[AFS3-std] Re: [OpenAFS-devel] convergence of RxOSD, Extended Call Backs, Byte Range Locking, etc.

Thu, 23 Jul 2009 18:06:49 -0400

--On Thursday, July 23, 2009 05:18:09 PM -0400 "Matt W. Benjamin" 
<matt@linuxbox.com> wrote:

> It's in no way in dispute that, on the wire, "A FID+DV names a string of
> bits."  In order to analyze cache coherence, though (in a system which
> considers caching), it is necessary to describe and reason about the
> views of a file clients have cached.  In a cache, necessarily, it is not
> sufficient to consider the coherence only protocol messages--what we're
> reasoning about, in addition, is a distributed system with state.

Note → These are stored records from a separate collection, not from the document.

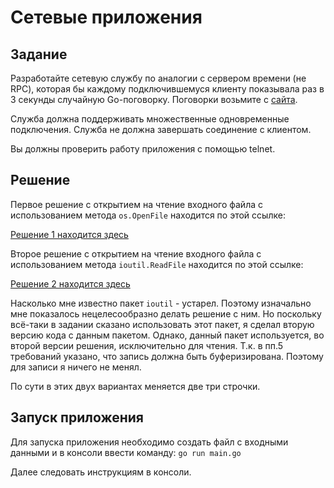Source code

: # Сетевые приложения

## Задание

Разработайте сетевую службу по аналогии с сервером времени (не RPC), которая бы каждому подключившемуся клиенту показывала раз в 3 секунды случайную Go-поговорку. Поговорки возьмите с [сайта](https://go-proverbs.github.io/).

Служба должна поддерживать множественные одновременные подключения. Служба не должна завершать соединение с клиентом.

Вы должны проверить работу приложения с помощью telnet.

## Решение
Первое решение с открытием на чтение входного файла с использованием метода `os.OpenFile` находится по этой ссылке:

[Решение 1 находится здесь](https://github.com/MoJIoToK/learning_go/tree/master/module34/task34.6.1)

Второе решение с открытием на чтение входного файла с использованием метода `ioutil.ReadFile` находится по этой ссылке:

[Решение 2 находится здесь](https://github.com/MoJIoToK/learning_go/blob/master/module34/task34.6.1/version2.go)

Насколько мне известно пакет `ioutil` - устарел. Поэтому изначально мне показалось нецелесообразно делать решение с ним.
Но поскольку всё-таки в задании сказано использовать этот пакет, я сделал вторую версию кода с данным пакетом. 
Однако, данный пакет используется, во второй версии решения, исключительно для чтения. Т.к. в пп.5 требований указано, 
что запись должна быть буферизирована. Поэтому для записи я ничего не менял.

По сути в этих двух вариантах меняется две три строчки.

## Запуск приложения

Для запуска приложения необходимо создать файл с входными данными и в консоли ввести команду:
`go run main.go`

Далее следовать инструкциям в консоли.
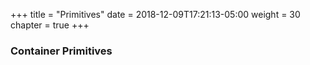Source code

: +++
title = "Primitives"
date = 2018-12-09T17:21:13-05:00
weight = 30
chapter = true
+++

### Container Primitives

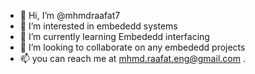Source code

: - 👋 Hi, I’m @mhmdraafat7
- 👀 I’m interested in embededd systems
- 🌱 I’m currently learning Embededd interfacing 
- 💞️ I’m looking to collaborate on any embededd projects
- 📫 you can reach me at mhmd.raafat.eng@gmail.com
.

<!---
mhmdraafat7/mhmdraafat7 is a ✨ special ✨ repository because its `README.md` (this file) appears on your GitHub profile.
You can click the Preview link to take a look at your changes.
--->
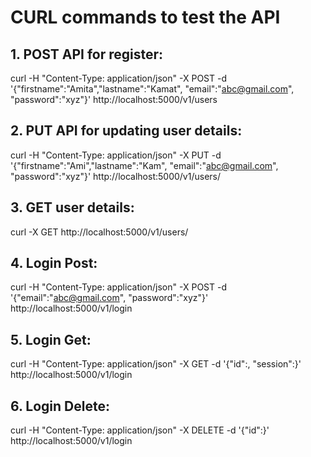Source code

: # CURL commands to test the API  
  
## 1. POST API for register:  
curl -H "Content-Type: application/json" -X POST -d '{"firstname":"Amita","lastname":"Kamat", "email":"abc@gmail.com", "password":"xyz"}' http://localhost:5000/v1/users
  
## 2. PUT API for updating user details:  
curl -H "Content-Type: application/json" -X PUT -d '{"firstname":"Ami","lastname":"Kam", "email":"abc@gmail.com", "password":"xyz"}' http://localhost:5000/v1/users/<id-from-above-command>
  
## 3. GET user details:
curl -X GET http://localhost:5000/v1/users/<id>
  
## 4. Login Post:  
curl -H "Content-Type: application/json" -X POST -d '{"email":"abc@gmail.com", "password":"xyz"}' http://localhost:5000/v1/login
  
## 5. Login Get:  
curl -H "Content-Type: application/json" -X GET -d '{"id":<id>, "session":<session-value>}' http://localhost:5000/v1/login

## 6. Login Delete:  
curl -H "Content-Type: application/json" -X DELETE -d '{"id":<id>}' http://localhost:5000/v1/login 
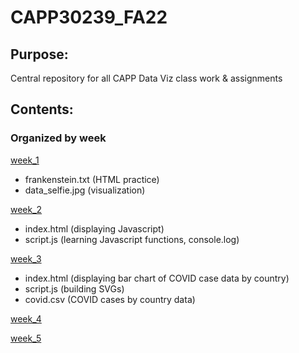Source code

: # CAPP30239_FA22

## Purpose: 
Central repository for all CAPP Data Viz class work & assignments

## Contents: 
### Organized by week
 [week_1](https://github.com/esiu-23/CAPP30239_FA22/tree/main/week_01)
 - frankenstein.txt (HTML practice)
 - data_selfie.jpg (visualization)
 
 [week_2](https://github.com/esiu-23/CAPP30239_FA22/tree/main/week_02)
 - index.html (displaying Javascript)
 - script.js (learning Javascript functions, console.log)
 
 [week_3](https://github.com/esiu-23/CAPP30239_FA22/tree/main/week_03)
 - index.html (displaying bar chart of COVID case data by country)
 - script.js (building SVGs)
 - covid.csv (COVID cases by country data)
 
 [week_4](https://github.com/esiu-23/CAPP30239_FA22/tree/main/week_04)
 
 [week_5](https://github.com/esiu-23/CAPP30239_FA22/tree/main/week_05)
 
 
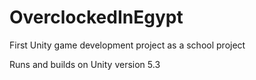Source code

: # OverclockedInEgypt
First Unity game development project as a school project


Runs and builds on Unity version 5.3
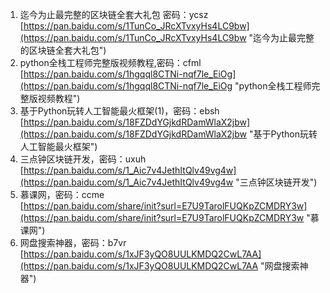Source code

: 1. 迄今为止最完整的区块链全套大礼包 密码：ycsz<br>[https://pan.baidu.com/s/1TunCo_JRcXTvxyHs4LC9bw](https://pan.baidu.com/s/1TunCo_JRcXTvxyHs4LC9bw "迄今为止最完整的区块链全套大礼包")
2. python全栈工程师完整版视频教程,密码：cfml<br>[https://pan.baidu.com/s/1hgqql8CTNi-nqf7le_EiOg](https://pan.baidu.com/s/1hgqql8CTNi-nqf7le_EiOg "python全栈工程师完整版视频教程")
3. 基于Python玩转人工智能最火框架(1)，密码：ebsh<br>[https://pan.baidu.com/s/18FZDdYGjkdRDamWlaX2jbw](https://pan.baidu.com/s/18FZDdYGjkdRDamWlaX2jbw "基于Python玩转人工智能最火框架")
4. 三点钟区块链开发，密码：uxuh<br>[https://pan.baidu.com/s/1_Aic7v4JethItQlv49vg4w](https://pan.baidu.com/s/1_Aic7v4JethItQlv49vg4w "三点钟区块链开发")
5. 慕课网，密码：ccme<br>[https://pan.baidu.com/share/init?surl=E7U9TarolFUQKpZCMDRY3w](https://pan.baidu.com/share/init?surl=E7U9TarolFUQKpZCMDRY3w "慕课网")
6. 网盘搜索神器，密码：b7vr<br>[https://pan.baidu.com/s/1xJF3yQO8UULKMDQ2CwL7AA](https://pan.baidu.com/s/1xJF3yQO8UULKMDQ2CwL7AA "网盘搜索神器")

Of course it is.  But it's important to distinguish between the state of 
the abstract distributed system, which is as much part of the protocol as 
the format of RPC messages are, and what is going on inside any particular 
implementation.

As Tom points out, the current protocol makes it possible to have a client 
implementation which is fully coherent, and even to have distributed 
applications which depend on this coherency, provided all clients are 
playing along (for example, you need to be rather more careful with 
coordinating locking and cache coherency than I think the current OpenAFS 
client is).

"AFS doesn't support strong consistency" is a very different statement from 
"the current AFS client doesn't implement stronc consistency".  This is why 
I am particular concerned with proposals to do away with things like the 
guarantee that _before a StoreData completes_, and particularly, before any 
otehr RPC's on that vnode can run, every client with a relevant callback 
either has been notified or has been marked down, such that it will be told 
to discard any pending state before being allowed to do anything.  You seem 
to believe this is unimportant because you believe that AFS doesn't support 
strong consistency, whereas I believe it _is_ important because AFS _does_ 
support strong consistency; the current client just falls short in a few 
places.

> "Basically
> [what] you're asserting is the classical SMP mutual exclusion problem --
> just having cache coherence isn't enough to guarantee deterministic
> outcome of a parallel application [sic, i.e., computation] without the
> use of synchronization primitives" (tkeiser).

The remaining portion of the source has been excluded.